Using the below command extracts each URL.

tcpdump -r dopefish_labyrinth.pcap -A |grep “GET /” |grep -o “/.*” |sort –u

The general breakdown of the URL is as follows:


Dropping the URL into an online URL parser shows that the query string being supplied to the file is the entire string after the initial “?”, which seems odd since there appears to be other variables in the URL.


Further analysis shows that the URL is not correctly formatted as “?” and “=” are reserved characters. When they are placed next to each other, without variables in-between, the rest of the URL becomes invalid.

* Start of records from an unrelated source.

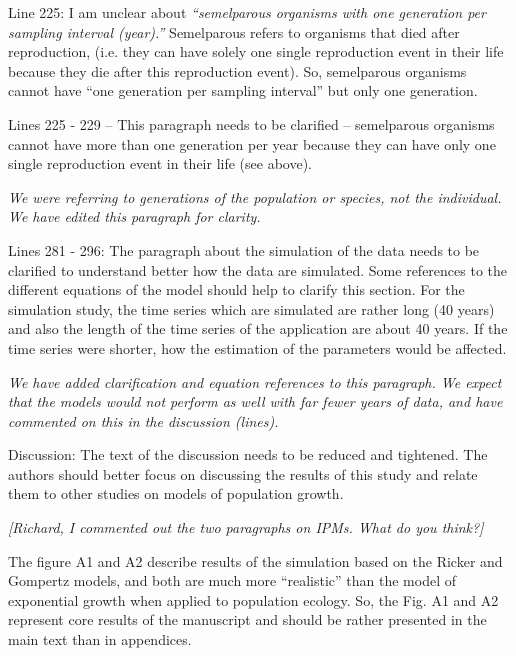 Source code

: \documentclass[12pt,english]{article}
\begin{document}
\begin{spacing}{1.9}
\begin{flushleft}
Line 225: I am unclear about \textit{``semelparous organisms with one generation per sampling
interval (year).''} Semelparous refers to organisms that died after reproduction, (i.e. they can
have solely one single reproduction event in their life because they die after this
reproduction event). So, semelparous organisms cannot have ``one generation per sampling
interval'' but only one generation.

Lines 225 - 229 – This paragraph needs to be clarified – semelparous organisms cannot have
more than one generation per year because they can have only one single reproduction
event in their life (see above).

\vspace{0.5cm}
\textit{We were referring to generations of the population or species, not the individual.  We have edited 
this paragraph for clarity.}
\vspace{0.5cm}

Lines 281 - 296: The paragraph about the simulation of the data needs to be clarified to
understand better how the data are simulated. Some references to the different equations
of the model should help to clarify this section. For the simulation study, the time series
which are simulated are rather long (40 years) and also the length of the time series of the
application are about 40 years. If the time series were shorter, how the estimation of the
parameters would be affected.

\vspace{0.5cm}
\textit{We have added clarification and equation references to this paragraph. We expect that
the models would not perform as well with far fewer years of data, and have commented on
this in the discussion (lines).}
\vspace{0.5cm}

Discussion: The text of the discussion needs to be reduced and tightened. The authors
should better focus on discussing the results of this study and relate them to other studies
on models of population growth.

\vspace{0.5cm}
\textit{[Richard, I commented out the two paragraphs on IPMs.  What do you think?]}
\vspace{0.5cm}

The figure A1 and A2 describe results of the simulation based on the Ricker and Gompertz
models, and both are much more ``realistic'' than the model of exponential growth when
applied to population ecology. So, the Fig. A1 and A2 represent core results of the
manuscript and should be rather presented in the main text than in appendices.


\end{flushleft}
\end{spacing}
\end{document}
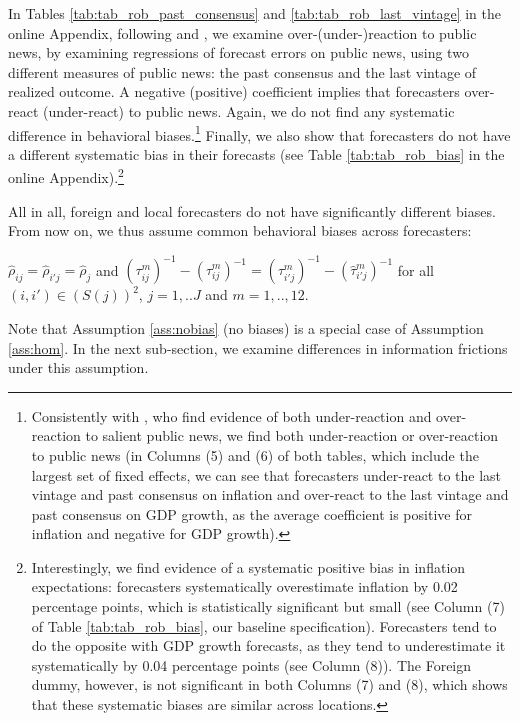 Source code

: In Tables \ref{tab:tab_rob_past_consensus} and \ref{tab:tab_rob_last_vintage} in the online Appendix, following \citet{BroerKohlhas2019} and \citet{GemmiValchev2021}, we examine over-(under-)reaction to public news, by examining regressions of forecast errors on public news, using two different measures of public news: the past consensus and the last vintage of realized outcome. A negative (positive) coefficient implies that forecasters over-react (under-react) to public news. Again, we do not find any systematic difference in behavioral biases.\footnote{Consistently with \citet{BroerKohlhas2019}, who find evidence of both under-reaction and over-reaction to salient public news, we find both under-reaction or over-reaction to public news (in Columns (5) and (6) of both tables, which include the largest set of fixed effects, we can see that forecasters under-react to the last vintage and past consensus on inflation and over-react to the last vintage and past consensus on GDP growth, as the average coefficient is positive for inflation and negative for GDP growth).} Finally, we also show that forecasters do not have a different systematic bias in their forecasts (see Table \ref{tab:tab_rob_bias} in the online Appendix).\footnote{Interestingly, we find evidence of a systematic positive bias in inflation expectations: forecasters systematically overestimate inflation by 0.02 percentage points, which is statistically significant but small (see Column (7) of Table \ref{tab:tab_rob_bias}, our baseline specification). Forecasters tend to do the opposite with GDP growth forecasts, as they tend to underestimate it systematically by 0.04 percentage points (see Column (8)). The Foreign dummy, however, is not significant in both Columns (7) and (8), which shows that these systematic biases are similar across locations.}

All in all, foreign and local forecasters do not have significantly different biases. From now on, we thus assume common behavioral biases across forecasters:
\begin{assumption}\label{ass:hom} $\hat\rho_{ij}=\hat\rho_{i'j}=\hat\rho_{j}$ and $(\tau_{ij}^m)^{-1}-(\hat\tau_{ij}^m)^{-1}=(\tau_{i'j}^m)^{-1}-(\hat\tau_{i'j}^m)^{-1}$ for all $(i,i')\in(\textit{S}(j))^2$, $j=1,..J$ and $m=1,..,12$.
\end{assumption}
Note that Assumption \ref{ass:nobias} (no biases)  is a special case of Assumption \ref{ass:hom}.
In the next sub-section, we examine differences in information frictions under this assumption.
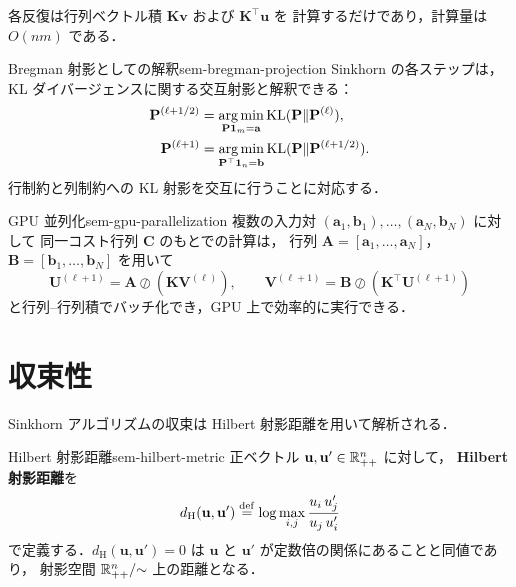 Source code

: 各反復は行列ベクトル積 $\mathbf{K}\mathbf{v}$ および $\mathbf{K}^\top \mathbf{u}$ を
計算するだけであり，計算量は $O(nm)$ である．

\begin{remark}{Bregman 射影としての解釈}{sem-bregman-projection}
  Sinkhorn の各ステップは，KL ダイバージェンスに関する交互射影と解釈できる：
  \begin{align*}
    \mathbf{P}^{(\ell+1/2)}
      &= \argmin_{\mathbf{P}\ones_m = \mathbf{a}} \KLD(\mathbf{P} \| \mathbf{P}^{(\ell)}),
    \\
    \mathbf{P}^{(\ell+1)}
      &= \argmin_{\mathbf{P}^\top \ones_n = \mathbf{b}}
      \KLD(\mathbf{P} \| \mathbf{P}^{(\ell+1/2)}).
  \end{align*}
  行制約と列制約への KL 射影を交互に行うことに対応する．
\end{remark}

\begin{remark}{GPU 並列化}{sem-gpu-parallelization}
  複数の入力対 $(\mathbf{a}_1, \mathbf{b}_1), \ldots, (\mathbf{a}_N, \mathbf{b}_N)$ に対して
  同一コスト行列 $\mathbf{C}$ のもとでの計算は，
  行列 $\mathbf{A} = [\mathbf{a}_1, \ldots, \mathbf{a}_N]$，
  $\mathbf{B} = [\mathbf{b}_1, \ldots, \mathbf{b}_N]$ を用いて
  \[
    \mathbf{U}^{(\ell+1)} = \mathbf{A} \oslash (\mathbf{K} \mathbf{V}^{(\ell)}), \qquad
    \mathbf{V}^{(\ell+1)} = \mathbf{B} \oslash (\mathbf{K}^\top \mathbf{U}^{(\ell+1)})
  \]
  と行列--行列積でバッチ化でき，GPU 上で効率的に実行できる．
\end{remark}

\section{収束性}
\label{sec:sem-sinkhorn-convergence}

Sinkhorn アルゴリズムの収束は Hilbert 射影距離を用いて解析される．

\begin{definition}{Hilbert 射影距離}{sem-hilbert-metric}
  正ベクトル $\mathbf{u}, \mathbf{u}' \in \R_{++}^n$ に対して，
  \textbf{Hilbert 射影距離}を
  \[
    d_{\mathrm{H}}(\mathbf{u}, \mathbf{u}')
    \defeq \log \max_{i,j} \frac{u_i \, u'_j}{u_j \, u'_i}
  \]
  で定義する．$d_{\mathrm{H}}(\mathbf{u}, \mathbf{u}') = 0$ は
  $\mathbf{u}$ と $\mathbf{u}'$ が定数倍の関係にあることと同値であり，
  射影空間 $\R_{++}^n / {\sim}$ 上の距離となる．
\end{definition}

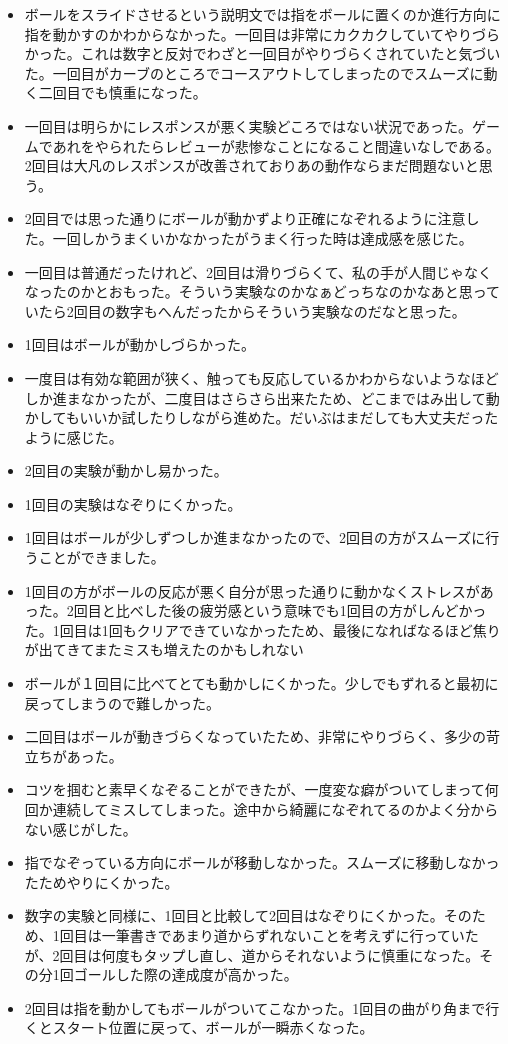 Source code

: \begin{itemize}
  \item ボールをスライドさせるという説明文では指をボールに置くのか進行方向に指を動かすのかわからなかった。一回目は非常にカクカクしていてやりづらかった。これは数字と反対でわざと一回目がやりづらくされていたと気づいた。一回目がカーブのところでコースアウトしてしまったのでスムーズに動く二回目でも慎重になった。
  \item 一回目は明らかにレスポンスが悪く実験どころではない状況であった。ゲームであれをやられたらレビューが悲惨なことになること間違いなしである。2回目は大凡のレスポンスが改善されておりあの動作ならまだ問題ないと思う。
  \item 2回目では思った通りにボールが動かずより正確になぞれるように注意した。一回しかうまくいかなかったがうまく行った時は達成感を感じた。
  \item 一回目は普通だったけれど、2回目は滑りづらくて、私の手が人間じゃなくなったのかとおもった。そういう実験なのかなぁどっちなのかなあと思っていたら2回目の数字もへんだったからそういう実験なのだなと思った。
  \item 1回目はボールが動かしづらかった。
  \item 一度目は有効な範囲が狭く、触っても反応しているかわからないようなほどしか進まなかったが、二度目はさらさら出来たため、どこまではみ出して動かしてもいいか試したりしながら進めた。だいぶはまだしても大丈夫だったように感じた。
  \item 2回目の実験が動かし易かった。
  \item 1回目の実験はなぞりにくかった。
  \item 1回目はボールが少しずつしか進まなかったので、2回目の方がスムーズに行うことができました。
  \item 1回目の方がボールの反応が悪く自分が思った通りに動かなくストレスがあった。2回目と比べした後の疲労感という意味でも1回目の方がしんどかった。1回目は1回もクリアできていなかったため、最後になればなるほど焦りが出てきてまたミスも増えたのかもしれない
  \item ボールが１回目に比べてとても動かしにくかった。少しでもずれると最初に戻ってしまうので難しかった。
  \item 二回目はボールが動きづらくなっていたため、非常にやりづらく、多少の苛立ちがあった。
  \item コツを掴むと素早くなぞることができたが、一度変な癖がついてしまって何回か連続してミスしてしまった。途中から綺麗になぞれてるのかよく分からない感じがした。
  \item 指でなぞっている方向にボールが移動しなかった。スムーズに移動しなかったためやりにくかった。
  \item 数字の実験と同様に、1回目と比較して2回目はなぞりにくかった。そのため、1回目は一筆書きであまり道からずれないことを考えずに行っていたが、2回目は何度もタップし直し、道からそれないように慎重になった。その分1回ゴールした際の達成度が高かった。
  \item 2回目は指を動かしてもボールがついてこなかった。1回目の曲がり角まで行くとスタート位置に戻って、ボールが一瞬赤くなった。
\end{itemize}
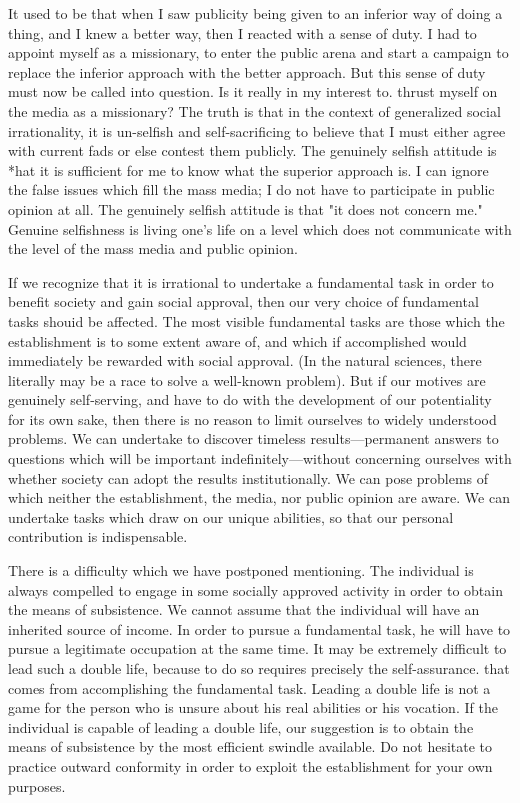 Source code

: \documentclass[10pt,twoside,draft]{memoir}
\begin{document}
{{{It used to be that when I saw publicity being given to an inferior way of 
doing a thing, and I knew a better way, then I reacted with a sense of duty. I 
had to appoint myself as a missionary, to enter the public arena and start a 
campaign to replace the inferior approach with the better approach. But this 
sense of duty must now be called into question. Is it really in my interest to. 
thrust myself on the media as a missionary? The truth is that in the context 
of generalized social irrationality, it is un-selfish and self-sacrificing to believe 
that I must either agree with current fads or else contest them publicly. The 
genuinely selfish attitude is *hat it is sufficient for me to know what the 
superior approach is. I can ignore the false issues which fill the mass media; I 
do not have to participate in public opinion at all. The genuinely selfish 
attitude is that "it does not concern me." Genuine selfishness is living one's 
life on a level which does not communicate with the level of the mass media 
and public opinion. 

If we recognize that it is irrational to undertake a fundamental task in 
order to benefit society and gain social approval, then our very choice of 
fundamental tasks shouid be affected. The most visible fundamental tasks 
are those which the establishment is to some extent aware of, and which if 
accomplished would immediately be rewarded with social approval. (In the 
natural sciences, there literally may be a race to solve a well-known problem). 
But if our motives are genuinely self-serving, and have to do with the 
development of our potentiality for its own sake, then there is no reason to 
limit ourselves to widely understood problems. We can undertake to discover 
timeless results---permanent answers to questions which will be important 
indefinitely---without concerning ourselves with whether society can adopt 
the results institutionally. We can pose problems of which neither the 
establishment, the media, nor public opinion are aware. We can undertake 
tasks which draw on our unique abilities, so that our personal contribution is 
indispensable. 

There is a difficulty which we have postponed mentioning. The 
individual is always compelled to engage in some socially approved activity 
in order to obtain the means of subsistence. We cannot assume that the 
individual will have an inherited source of income. In order to pursue a 
fundamental task, he will have to pursue a legitimate occupation at the same 
time. It may be extremely difficult to lead such a double life, because to do 
so requires precisely the self-assurance. that comes from accomplishing the 
fundamental task. Leading a double life is not a game for the person who is 
unsure about his real abilities or his vocation. If the individual is capable of 
leading a double life, our suggestion is to obtain the means of subsistence by 
the most efficient swindle available. Do not hesitate to practice outward 
conformity in order to exploit the establishment for your own purposes. 

}}}
\end{document}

Looking at the query string starting with “=” and the above hint with a reverse base64 string beginning with the same symbol, I try to base64 decode the reversed string…which works, but the output is of no use.


After taking a closer look at the URLs, I noticed there are definite patterns that stand out in the characters, but “NxM” continues to repeat itself roughly every 18 characters. More importantly, the NxM pattern that is seen in the first long string and the long string directly following the “&L4bry1nth_[0-9]{3,5}?” section of the URL. By removing this and putting the two long strings together, reversing it, and base64 decoding it, we get much more usable results.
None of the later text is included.